Дракон Нерождённый — страница 11 из 104

– Не надо, я пойду! – Охотница положила руку седовласому на плечо. – Если ты пойдёшь, то и я пойду. Столько лет искала не для того, чтобы сразу же потерять. Разве что… – Её веко дёрнулось. – Если сам прогонишь. Прости я ни разу не задумалась о том, что, возможно, в твоей душе нет дыры нужной формы.

– Эй, – он позабыл о големе и растерял всю ярость, – я рад тебе. И если хочешь отозваться на приглашение, то идём вместе. Важно, чтобы это было твоё решение.

Она хотела ответить, но инстинкты бойца заставили резко пригнуться, когда над двором что-то пронеслось.

– Так я и думал. – Майрон выбил остатки табака о правую, бронзовую ладонь. – Всё хорошо.

Рядом с колодцем приземлился дивной красоты конь с телом голубым ровно небо в ясный летний день; грива и хвост его клубились облачной влагой. Всадник соскочил с седла и пошёл к Майрону, растягивая шарф, скидывая капюшон. По меховому воротнику прокатилась волна спутанных рыжих волос, серо-голубые глаза смотрели настороженно.

– Улва сказала…

– Правду.

Рыжая опешила, её взгляд прикипел к мужчине, а Райла замерла словно кролик рядом с лисом.

– Почему?

– Такова воля случая.

– Это и есть случай?

Охотницу будто только заметили, оглядели, взвесили и оценили. Райла почувствовала себя голой и устыжённой перед этой огромной красивой женщиной, которая одним холодным взглядом показала всё своё превосходство и пренебрежение.
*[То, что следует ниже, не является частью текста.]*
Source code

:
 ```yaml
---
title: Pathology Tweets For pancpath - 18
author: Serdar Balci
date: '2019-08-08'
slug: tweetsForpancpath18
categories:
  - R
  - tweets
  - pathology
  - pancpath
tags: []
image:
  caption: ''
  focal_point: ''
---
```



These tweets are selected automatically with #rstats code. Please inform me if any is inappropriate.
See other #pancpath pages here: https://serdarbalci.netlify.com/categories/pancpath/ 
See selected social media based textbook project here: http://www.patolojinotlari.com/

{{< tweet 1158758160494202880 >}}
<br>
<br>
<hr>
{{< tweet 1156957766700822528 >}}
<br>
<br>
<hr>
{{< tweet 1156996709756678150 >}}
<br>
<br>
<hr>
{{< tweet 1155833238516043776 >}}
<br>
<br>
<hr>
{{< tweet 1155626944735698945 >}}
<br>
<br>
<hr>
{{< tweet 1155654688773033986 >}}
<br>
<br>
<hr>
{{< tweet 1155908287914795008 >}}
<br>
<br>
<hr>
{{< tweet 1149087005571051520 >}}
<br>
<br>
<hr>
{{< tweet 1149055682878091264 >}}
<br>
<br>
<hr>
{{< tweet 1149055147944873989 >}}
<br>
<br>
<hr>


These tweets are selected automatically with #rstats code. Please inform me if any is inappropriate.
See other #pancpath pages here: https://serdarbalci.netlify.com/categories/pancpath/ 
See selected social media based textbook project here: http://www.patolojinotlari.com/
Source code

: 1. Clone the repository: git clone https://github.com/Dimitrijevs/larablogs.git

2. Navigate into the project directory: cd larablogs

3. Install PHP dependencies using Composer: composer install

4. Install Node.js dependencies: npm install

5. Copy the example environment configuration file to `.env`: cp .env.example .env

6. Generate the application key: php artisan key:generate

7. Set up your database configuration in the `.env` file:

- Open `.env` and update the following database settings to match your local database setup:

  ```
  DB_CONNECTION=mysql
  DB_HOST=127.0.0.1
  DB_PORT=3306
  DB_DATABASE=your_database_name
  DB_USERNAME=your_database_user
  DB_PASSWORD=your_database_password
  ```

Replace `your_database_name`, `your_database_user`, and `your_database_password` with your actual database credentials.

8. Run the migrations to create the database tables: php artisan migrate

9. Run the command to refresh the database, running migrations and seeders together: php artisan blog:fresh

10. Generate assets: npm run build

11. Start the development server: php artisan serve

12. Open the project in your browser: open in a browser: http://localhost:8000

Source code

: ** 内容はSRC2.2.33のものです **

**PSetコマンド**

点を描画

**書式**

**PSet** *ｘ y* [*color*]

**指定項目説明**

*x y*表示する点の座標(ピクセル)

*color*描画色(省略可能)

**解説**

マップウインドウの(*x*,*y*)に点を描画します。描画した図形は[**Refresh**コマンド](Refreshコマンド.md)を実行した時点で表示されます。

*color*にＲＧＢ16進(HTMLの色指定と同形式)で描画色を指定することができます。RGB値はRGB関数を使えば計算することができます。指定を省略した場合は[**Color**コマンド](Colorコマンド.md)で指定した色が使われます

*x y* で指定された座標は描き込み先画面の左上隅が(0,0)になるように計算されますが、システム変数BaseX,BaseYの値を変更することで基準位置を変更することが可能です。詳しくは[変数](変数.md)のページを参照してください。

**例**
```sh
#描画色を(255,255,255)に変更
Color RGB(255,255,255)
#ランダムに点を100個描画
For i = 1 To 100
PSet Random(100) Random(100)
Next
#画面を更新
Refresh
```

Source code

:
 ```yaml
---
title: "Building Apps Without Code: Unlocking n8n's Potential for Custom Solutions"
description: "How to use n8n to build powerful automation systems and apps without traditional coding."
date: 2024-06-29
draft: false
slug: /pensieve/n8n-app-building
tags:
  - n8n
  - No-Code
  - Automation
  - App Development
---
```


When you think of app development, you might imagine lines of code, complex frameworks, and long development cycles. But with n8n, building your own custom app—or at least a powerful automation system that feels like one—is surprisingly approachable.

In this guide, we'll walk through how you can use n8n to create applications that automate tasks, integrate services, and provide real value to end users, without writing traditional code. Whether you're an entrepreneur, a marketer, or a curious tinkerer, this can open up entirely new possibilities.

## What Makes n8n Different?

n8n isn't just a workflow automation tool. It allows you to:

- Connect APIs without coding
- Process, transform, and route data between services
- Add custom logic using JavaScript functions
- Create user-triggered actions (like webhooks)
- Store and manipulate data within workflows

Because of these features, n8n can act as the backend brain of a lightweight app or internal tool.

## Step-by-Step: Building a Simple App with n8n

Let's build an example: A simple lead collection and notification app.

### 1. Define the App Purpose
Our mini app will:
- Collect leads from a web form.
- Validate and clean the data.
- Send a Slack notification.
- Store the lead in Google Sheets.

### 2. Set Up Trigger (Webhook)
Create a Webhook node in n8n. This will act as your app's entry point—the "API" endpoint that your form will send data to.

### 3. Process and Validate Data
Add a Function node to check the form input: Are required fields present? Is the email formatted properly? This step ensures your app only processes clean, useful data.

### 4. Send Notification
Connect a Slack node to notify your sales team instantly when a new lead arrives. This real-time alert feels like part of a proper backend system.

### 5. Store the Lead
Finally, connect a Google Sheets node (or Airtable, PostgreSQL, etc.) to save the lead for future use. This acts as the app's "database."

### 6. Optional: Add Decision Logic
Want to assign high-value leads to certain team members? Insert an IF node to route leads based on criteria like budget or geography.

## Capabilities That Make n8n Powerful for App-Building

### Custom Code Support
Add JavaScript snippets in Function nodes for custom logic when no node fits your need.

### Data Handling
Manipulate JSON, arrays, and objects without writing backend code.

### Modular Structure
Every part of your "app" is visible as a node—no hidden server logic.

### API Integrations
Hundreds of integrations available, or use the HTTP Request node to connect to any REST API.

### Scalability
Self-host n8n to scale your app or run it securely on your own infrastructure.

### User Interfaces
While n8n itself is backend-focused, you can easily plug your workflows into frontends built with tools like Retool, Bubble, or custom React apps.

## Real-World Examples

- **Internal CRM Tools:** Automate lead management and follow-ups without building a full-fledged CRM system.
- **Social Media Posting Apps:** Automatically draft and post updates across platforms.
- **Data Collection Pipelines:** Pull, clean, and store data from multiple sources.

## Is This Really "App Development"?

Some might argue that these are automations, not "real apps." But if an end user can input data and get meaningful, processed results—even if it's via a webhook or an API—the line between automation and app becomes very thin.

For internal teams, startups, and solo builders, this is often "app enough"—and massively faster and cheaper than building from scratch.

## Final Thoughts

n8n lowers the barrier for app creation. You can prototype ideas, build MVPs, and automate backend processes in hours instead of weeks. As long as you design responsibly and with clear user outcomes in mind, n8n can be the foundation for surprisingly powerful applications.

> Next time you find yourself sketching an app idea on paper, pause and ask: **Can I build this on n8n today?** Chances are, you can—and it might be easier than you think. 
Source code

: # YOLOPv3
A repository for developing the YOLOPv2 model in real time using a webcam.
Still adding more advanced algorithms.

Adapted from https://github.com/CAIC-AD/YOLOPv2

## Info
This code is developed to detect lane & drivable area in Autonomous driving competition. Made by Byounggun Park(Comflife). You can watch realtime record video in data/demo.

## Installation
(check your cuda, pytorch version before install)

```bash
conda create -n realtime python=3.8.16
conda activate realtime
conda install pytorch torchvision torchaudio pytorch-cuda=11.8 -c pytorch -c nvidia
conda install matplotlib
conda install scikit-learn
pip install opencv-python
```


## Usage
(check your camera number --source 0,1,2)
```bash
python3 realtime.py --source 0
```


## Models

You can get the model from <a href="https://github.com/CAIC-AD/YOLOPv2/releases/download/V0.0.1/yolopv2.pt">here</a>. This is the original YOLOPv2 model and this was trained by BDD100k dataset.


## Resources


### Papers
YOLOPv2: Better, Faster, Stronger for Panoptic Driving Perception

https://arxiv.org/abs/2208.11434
– Йофрид, познакомься, это Райла Балекас, я говорил тебе о ней в тот вечер, когда ты чуть не отравила меня. Райла, познакомься, это Йофрид, я говорил тебе о ней в тот день, когда мы вместе парились. Идёмте, разолью вам горячего чая.

Оставив двух своих женщин позади, Майрон отправился в дом.

– Так это вот её нож ты хранишь до сих пор?!

Остаток ночи они провели на кухне втроём. Райла сидела тихонько, глядя в чашку остывшего напитка, пока Седой курил и слушал Йофрид, которая превратилась в снежную бурю. Оконные стёкла дрожали от её голоса, воинское вдохновение набирало силу, грозя вот-вот переродить женщину в берсерка. Она хотела, чтобы он остался, но не умея молить, бушевала.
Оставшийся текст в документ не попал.